• **DIRECTIONS**:
Look through the records and copy each line with the string "приоритизированными" in it.
----------------
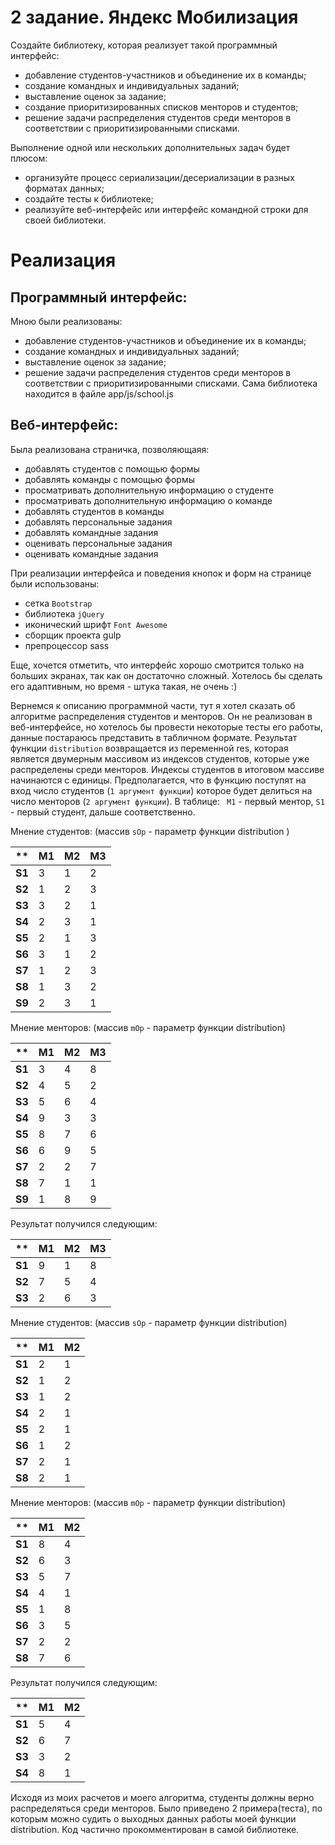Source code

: # 2 задание. Яндекс Мобилизация
Создайте библиотеку, которая реализует такой программный интерфейс: 
- добавление студентов-участников и объединение их в команды; 
- создание командных и индивидуальных заданий; 
- выставление оценок за задание; 
- создание приоритизированных списков менторов и студентов; 
- решение задачи распределения студентов среди менторов в соответствии с приоритизированными списками.

Выполнение одной или нескольких дополнительных задач будет плюсом: 
- организуйте процесс сериализации/десериализации в разных форматах данных; 
- создайте тесты к библиотеке; 
- реализуйте веб-интерфейс или интерфейс командной строки для своей библиотеки.

# Реализация

## Программный интерфейс:
Мною были реализованы:
- добавление студентов-участников и объединение их в команды; 
- создание командных и индивидуальных заданий; 
- выставление оценок за задание; 
- решение задачи распределения студентов среди менторов в соответствии с приоритизированными списками. 
Сама библиотека находится в файле app/js/school.js

## Веб-интерфейс:
Была реализована страничка, позволяющаяя:
- добавлять студентов с помощью формы
- добавлять команды с помощью формы
- просматривать дополнительную информацию о студенте
- просматривать дополнительную информацию о команде
- добавлять студентов в команды
- добавлять персональные задания
- добавлять командные задания
- оценивать персональные задания
- оценивать командные задания

При реализации интерфейса и поведения кнопок и форм на странице были использованы:
- сетка `Bootstrap`
- библиотека `jQuery`
- иконический шрифт `Font Awesome`
- сборщик проекта gulp
- препроцессор sass

Еще, хочется отметить, что интерфейс хорошо смотрится только на больших экранах, так как он достаточно сложный.
Хотелось бы сделать его адаптивным, но время - штука такая, не очень :)

Вернемся к описанию программной части, тут я хотел сказать об алгоритме распределения студентов и менторов.
Он не реализован в веб-интерфейсе, но хотелось бы провести некоторые тесты его работы, данные постараюсь представить в табличном формате. Результат функции `distribution` возвращается из переменной res, которая является двумерным массивом из индексов студентов, которые уже распределены среди менторов. Индексы студентов в итоговом массиве начинаются с единицы. Предполагается, что в функцию поступят на вход число студентов (`1 аргумент функции`) которое будет делиться на число менторов (`2 аргумент функции`).
В таблице: ` M1` - первый ментор, `S1` - первый студент, дальше соответственно.

Мнение студентов: (массив `sOp` - параметр функции distribution )

|**    |M1 |M2 |M3 |
|---   |---|---|---|
|**S1**| 3 | 1 | 2 |
|**S2**| 1 | 2 | 3 |
|**S3**| 3 | 2 | 1 |
|**S4**| 2 | 3 | 1 |
|**S5**| 2 | 1 | 3 |
|**S6**| 3 | 1 | 2 |
|**S7**| 1 | 2 | 3 |
|**S8**| 1 | 3 | 2 |
|**S9**| 2 | 3 | 1 |

Мнение менторов: (массив `mOp` - параметр функции distribution)

|**    |M1 |M2 |M3 |
|---   |---|---|---|
|**S1**| 3 | 4 | 8 |
|**S2**| 4 | 5 | 2 |
|**S3**| 5 | 6 | 4 |
|**S4**| 9 | 3 | 3 |
|**S5**| 8 | 7 | 6 |
|**S6**| 6 | 9 | 5 |
|**S7**| 2 | 2 | 7 |
|**S8**| 7 | 1 | 1 |
|**S9**| 1 | 8 | 9 |

Результат получился следующим: 

|**    |M1 |M2 |M3 |
|---   |---|---|---|
|**S1**| 9 | 1 | 8 |
|**S2**| 7 | 5 | 4 |
|**S3**| 2 | 6 | 3 |

Мнение студентов: (массив `sOp` - параметр функции distribution)

|**    |M1 |M2 |
|---   |---|---|
|**S1**| 2 | 1 |
|**S2**| 1 | 2 |
|**S3**| 1 | 2 |
|**S4**| 2 | 1 |
|**S5**| 2 | 1 |
|**S6**| 1 | 2 |
|**S7**| 2 | 1 |
|**S8**| 2 | 1 |

Мнение менторов: (массив `mOp` - параметр функции distribution)

|**    |M1 |M2 |
|---   |---|---|
|**S1**| 8 | 4 |
|**S2**| 6 | 3 |
|**S3**| 5 | 7 |
|**S4**| 4 | 1 |
|**S5**| 1 | 8 |
|**S6**| 3 | 5 |
|**S7**| 2 | 2 |
|**S8**| 7 | 6 |

Результат получился следующим: 

|**    |M1 |M2 |
|---   |---|---|
|**S1**| 5 | 4 |
|**S2**| 6 | 7 |
|**S3**| 3 | 2 |
|**S4**| 8 | 1 |

Исходя из моих расчетов и моего алгоритма, студенты должны верно распределяться среди менторов. Было приведено 2 примера(теста), 
по которым можно судить о выходных данных работы моей функции distribution. Код частично прокомментирован в самой библиотеке.









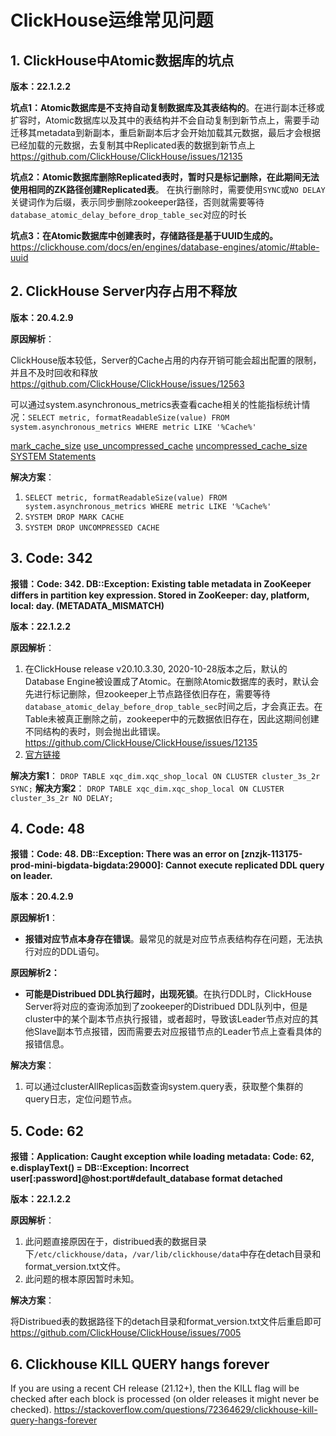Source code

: # ClickHouse运维常见问题

## 1. ClickHouse中Atomic数据库的坑点

**版本：22.1.2.2**

**坑点1：Atomic数据库是不支持自动复制数据库及其表结构的**。在进行副本迁移或扩容时，Atomic数据库以及其中的表结构并不会自动复制到新节点上，需要手动迁移其metadata到新副本，重启新副本后才会开始加载其元数据，最后才会根据已经加载的元数据，去复制其中Replicated表的数据到新节点上
https://github.com/ClickHouse/ClickHouse/issues/12135

**坑点2：Atomic数据库删除Replicated表时，暂时只是标记删除，在此期间无法使用相同的ZK路径创建Replicated表**。 在执行删除时，需要使用`SYNC`或`NO DELAY`关键词作为后缀，表示同步删除zookeeper路径，否则就需要等待`database_atomic_delay_before_drop_table_sec`对应的时长

**坑点3：在Atomic数据库中创建表时，存储路径是基于UUID生成的。** https://clickhouse.com/docs/en/engines/database-engines/atomic/#table-uuid



## 2. ClickHouse Server内存占用不释放

**版本：20.4.2.9**

**原因解析**：

ClickHouse版本较低，Server的Cache占用的内存开销可能会超出配置的限制，并且不及时回收和释放
https://github.com/ClickHouse/ClickHouse/issues/12563

可以通过system.asynchronous_metrics表查看cache相关的性能指标统计情况：`SELECT metric, formatReadableSize(value) FROM system.asynchronous_metrics WHERE metric LIKE '%Cache%'`

[mark_cache_size](https://clickhouse.com/docs/en/operations/server-configuration-parameters/settings/#server-mark-cache-size)
[use_uncompressed_cache](https://clickhouse.com/docs/en/operations/settings/settings/#setting-use_uncompressed_cache)
[uncompressed_cache_size](https://clickhouse.com/docs/en/operations/server-configuration-parameters/settings/#server-settings-uncompressed_cache_size)
[SYSTEM Statements](https://clickhouse.com/docs/en/sql-reference/statements/system/)

**解决方案**：

1. `SELECT metric, formatReadableSize(value) FROM system.asynchronous_metrics WHERE metric LIKE '%Cache%'`
2. `SYSTEM DROP MARK CACHE`
3. `SYSTEM DROP UNCOMPRESSED CACHE`



## 3. Code: 342

**报错：Code: 342. DB::Exception: Existing table metadata in ZooKeeper differs in partition key expression. Stored in ZooKeeper: day, platform, local: day. (METADATA_MISMATCH)** 

**版本：22.1.2.2**

**原因解析**：

1. 在ClickHouse release v20.10.3.30, 2020-10-28版本之后，默认的Database Engine被设置成了Atomic。在删除Atomic数据库的表时，默认会先进行标记删除，但zookeeper上节点路径依旧存在，需要等待`database_atomic_delay_before_drop_table_sec`时间之后，才会真正去。在Table未被真正删除之前，zookeeper中的元数据依旧存在，因此这期间创建不同结构的表时，则会抛出此错误。
   https://github.com/ClickHouse/ClickHouse/issues/12135
2. [官方链接](https://clickhouse.com/docs/en/engines/database-engines/atomic/#drop-detach-table)

**解决方案1**：
`DROP TABLE xqc_dim.xqc_shop_local ON CLUSTER cluster_3s_2r SYNC;`
**解决方案2**：
`DROP TABLE xqc_dim.xqc_shop_local ON CLUSTER cluster_3s_2r NO DELAY;`


## 4. Code: 48

**报错：Code: 48. DB::Exception: There was an error on [znzjk-113175-prod-mini-bigdata-bigdata:29000]: Cannot execute replicated DDL query on leader.**

**版本：20.4.2.9**

**原因解析1**：
- **报错对应节点本身存在错误**。最常见的就是对应节点表结构存在问题，无法执行对应的DDL语句。

**原因解析2：**
- **可能是Distribued DDL执行超时，出现死锁**。在执行DDL时，ClickHouse Server将对应的查询添加到了zookeeper的Distribued DDL队列中，但是cluster中的某个副本节点执行报错，或者超时，导致该Leader节点对应的其他Slave副本节点报错，因而需要去对应报错节点的Leader节点上查看具体的报错信息。

**解决方案**：
1. 可以通过clusterAllReplicas函数查询system.query表，获取整个集群的query日志，定位问题节点。


## 5. Code: 62

**报错：Application: Caught exception while loading metadata: Code: 62, e.displayText() = DB::Exception: Incorrect user[:password]@host:port#default_database format detached**

**版本：22.1.2.2**

**原因解析**：

1. 此问题直接原因在于，distribued表的数据目录下`/etc/clickhouse/data`，`/var/lib/clickhouse/data`中存在detach目录和format_version.txt文件。
2. 此问题的根本原因暂时未知。

**解决方案**：

将Distribued表的数据路径下的detach目录和format_version.txt文件后重启即可
https://github.com/ClickHouse/ClickHouse/issues/7005


## 6. Clickhouse KILL QUERY hangs forever

If you are using a recent CH release (21.12+), then the KILL flag will be checked after each block is processed (on older releases it might never be checked).
https://stackoverflow.com/questions/72364629/clickhouse-kill-query-hangs-forever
----------------
• **PROBLEM SOLUTION**:
- решение задачи распределения студентов среди менторов в соответствии с приоритизированными списками.
- решение задачи распределения студентов среди менторов в соответствии с приоритизированными списками. 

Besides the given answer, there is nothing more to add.